Davina Serdahl, Eatonville’s girls basketball coach, doesn’t expect returning to the 1A ranks to have much impact one way or the other on her program, which was highly competitive in the SPSL. She would have liked remaining in the SPSL for the regular season if arrangements could be made for her teams to compete against 1A schools in the post-season playoffs.
“But it’s best across the board for our school to be at the level where we need to be,” she said.
Serdahl said rejoining the Nisqually will have drawbacks, such as increased travel time to games in outposts like Chimacum. Also, there might be grousing among some fans that private Christian schools can essentially “recruit kids. But that shouldn’t be a negative impact for us,” she said. “We have some good players coming and great support. We expect to be fine.” Wrestling coach Tom Martin also laments the extra travel, which he said will be “challenging.”
In the SPSL, “all of our duals were fairly close. We now will have to travel to Bellevue, Vashon and the Olympic Peninsula,” he said.. Another concern, Martin said, is that the quality of competition for his wrestlers, while good, won’t be “as deep as in 2A. For us to be prepared for the post-season, we have to be challenged at each event. I’ll have to schedule tougher tournaments to maintain the level of competition we had in the past,” he said.
Eatonville’s wrestlers should have an advantage in team depth and overall numbers when competing in dual meets, Martin predicted. He added it will be “interesting to see the impact” of two strong 2A programs, Blaine and Mount Baker, as they drop down to 1A next season, too.

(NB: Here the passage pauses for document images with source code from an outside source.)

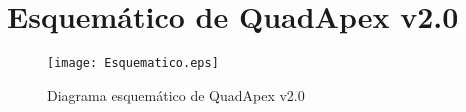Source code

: \chapter{Esquemático de QuadApex v2.0}

\begin{figure}[hbtp]
	\caption{Diagrama esquemático de QuadApex v2.0}
	\centering
	\texttt{[image: Esquematico.eps]}
	\label{fig:esquematico_fpaa}
\end{figure}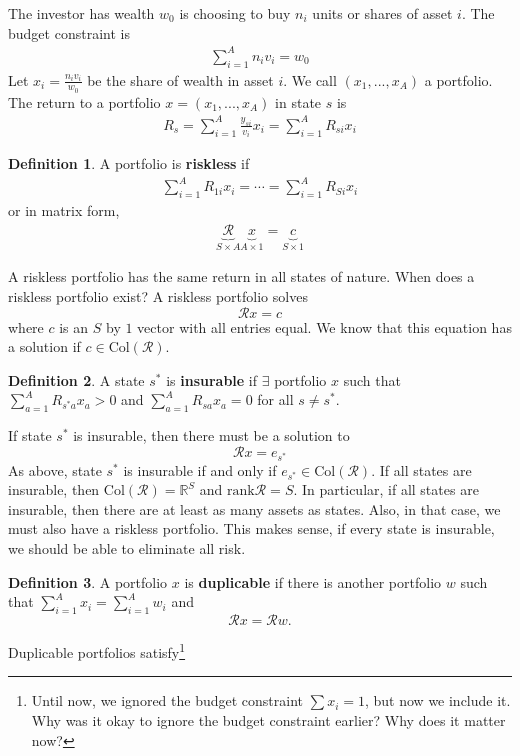 \documentclass[12pt,reqno]{amsart}
\theoremstyle{definition}
\newtheorem{definition}{Definition}[section]
\def\R{\mathbb{R}}
\newcommand{\rank}{\mathrm{rank}}
\newcommand{\col}{\mathrm{Col}}
\begin{document}
The investor has wealth $w_0$ is choosing to buy $n_{i}$ units or
shares of asset $i$. The budget constraint is
\begin{align}
  \sum_{i=1}^A n_i v_i = w_0
\end{align}
Let $x_i = \frac{n_i v_i}{w_0}$ be the share of wealth in asset
$i$. We call $(x_1, ..., x_A)$ a portfolio. 
The return to a portfolio $x = (x_1,...,x_A)$ in state $s$ is
\begin{align}
  R_s = \sum_{i=1}^A \frac{y_{si}}{v_i} x_i = \sum_{i=1}^A R_{si} x_i 
\end{align}
\begin{definition}
  A portfolio is \textbf{riskless} if 
  \begin{align*}
    \sum_{i=1}^A R_{1i} x_i  =  \cdots   =\sum_{i=1}^A R_{Si} x_i 
  \end{align*}
  or in matrix form,
  \begin{align*}
    \underbrace{\mathcal{R}}_{S \times A} \underbrace{x}_{A \times 1} =
    \underbrace{c}_{S \times 1}
  \end{align*}
\end{definition}
A riskless portfolio has the same return in all states of nature. When
does a riskless portfolio exist? A riskless portfolio solves
\[ \mathcal{R} x = c \] where $c$ is an $S$ by $1$ vector with all
entries equal. We know that this equation has a solution if $ c \in
\col(\mathcal{R})$. 
\begin{definition}
  A state $s^*$ is \textbf{insurable} if $\exists$ portfolio $x$ such
  that $\sum_{a=1}^A R_{s^*a} x_a > 0$ and $\sum_{a=1}^A R_{sa} x_a =
  0$ for all $s \neq s^*$. 
\end{definition}
If state $s^*$ is insurable, then there must be a solution to 
\[ \mathcal{R}x = e_{s^*} \] As above, state $s^*$ is insurable if and
only if $e_{s^*} \in \col(\mathcal{R})$. If all states are insurable,
then $\col(\mathcal{R}) = \R^S$ and $\rank \mathcal{R} = S$. In
particular, if all states are insurable, then there are at least as
many assets as states. Also, in that case, we must also have a
riskless portfolio. This makes sense, if every state is insurable, we
should be able to eliminate all risk. 
\begin{definition}
  A portfolio $x$ is \textbf{duplicable} if there is
  another portfolio $w$ such that $\sum_{i=1}^A x_i = \sum_{i=1}^A w_i
  $ and 
  \[ \mathcal{R} x = \mathcal{R} w. \]
\end{definition}
Duplicable portfolios satisfy\footnote{Until now, we ignored the
  budget constraint $\sum x_i = 1$, but now we include it. Why was it
  okay to ignore the budget constraint earlier? Why does it matter now?}
\end{document}
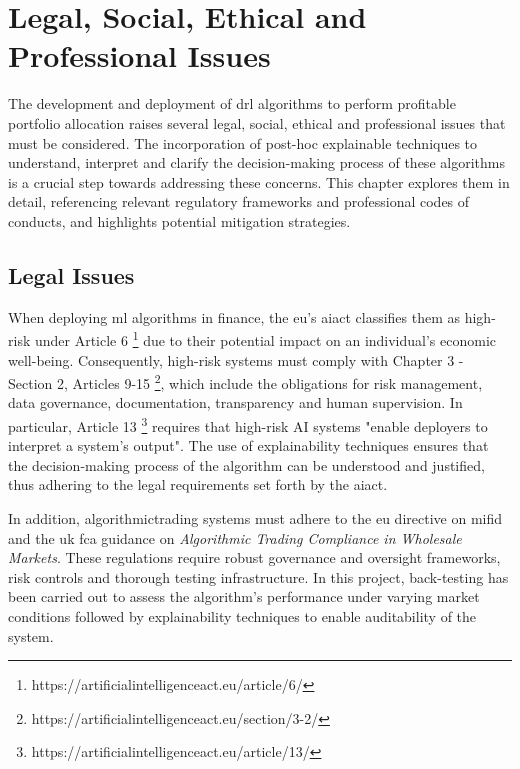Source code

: \chapter{Legal, Social, Ethical and Professional Issues} \label{ch:issues}

The development and deployment of \acrfull{drl} algorithms to perform profitable portfolio allocation raises several legal, social, ethical and professional issues that must be considered. The incorporation of post-hoc explainable techniques to understand, interpret and clarify the decision-making process of these algorithms is a crucial step towards addressing these concerns. This chapter explores them in detail, referencing relevant regulatory frameworks and professional codes of conducts, and highlights potential mitigation strategies.

\section{Legal Issues} \label{sec:legal-issues}

When deploying \acrfull{ml} algorithms in finance, the \acrfull{eu}'s \acrfull{aiact} \cite{AIAct2024} classifies them as high-risk under Article 6 \footnote{https://artificialintelligenceact.eu/article/6/} due to their potential impact on an individual's economic well-being. Consequently, high-risk systems must comply with Chapter 3 - Section 2, Articles 9-15 \footnote{https://artificialintelligenceact.eu/section/3-2/}, which include the obligations for risk management, data governance, documentation, transparency and human supervision. In particular, Article 13 \footnote{https://artificialintelligenceact.eu/article/13/} requires that high-risk AI systems "enable deployers to interpret a system's output". The use of explainability techniques ensures that the decision-making process of the algorithm can be understood and justified, thus adhering to the legal requirements set forth by the \acrshort{aiact}.

In addition, \gls{algorithmictrading} systems must adhere to the \acrlong{eu} directive on \acrfull{mifid} \cite{MiFIDII} and the \acrfull{uk} \acrfull{fca} guidance on \textit{Algorithmic Trading Compliance in Wholesale Markets}. These regulations require robust governance and oversight frameworks, risk controls and thorough testing infrastructure. In this project, back-testing has been carried out to assess the algorithm's performance under varying market conditions followed by explainability techniques to enable auditability of the system.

“I’m looking forward to the challenges of a new league,” Martin said. Moeller believes Eatonville student-athletes in general will have more fun going up against similar talent levels.
“For the safety, competitiveness and overall positive experience that our students can have from participating in sports, it should be done against schools with similar size and student population as ourselves,” he said. He added that the WIAA, the governing body of interscholastic athletics in Washington, sets enrollment classifications “for this purpose,” and membership in one classification or another “should not really be a choice.”
Schools that have chosen to play in higher classifications than their enrollments call for have usually done so to remain aligned with traditional rivals or ones that are in the same school district as them. In Eatonville’s case, returning to the Nisqually League and 1A is like going home because of their long-running affiliation before the Cruisers’ SPSL years.
Moeller noted Eatonville is “a close-knit, small community with few stop signs. We are much more akin to communities (with 1A schools) like Vashon and Chimacum than we are to (SPSL communities) Sumner, Parkland, Fife” and the like.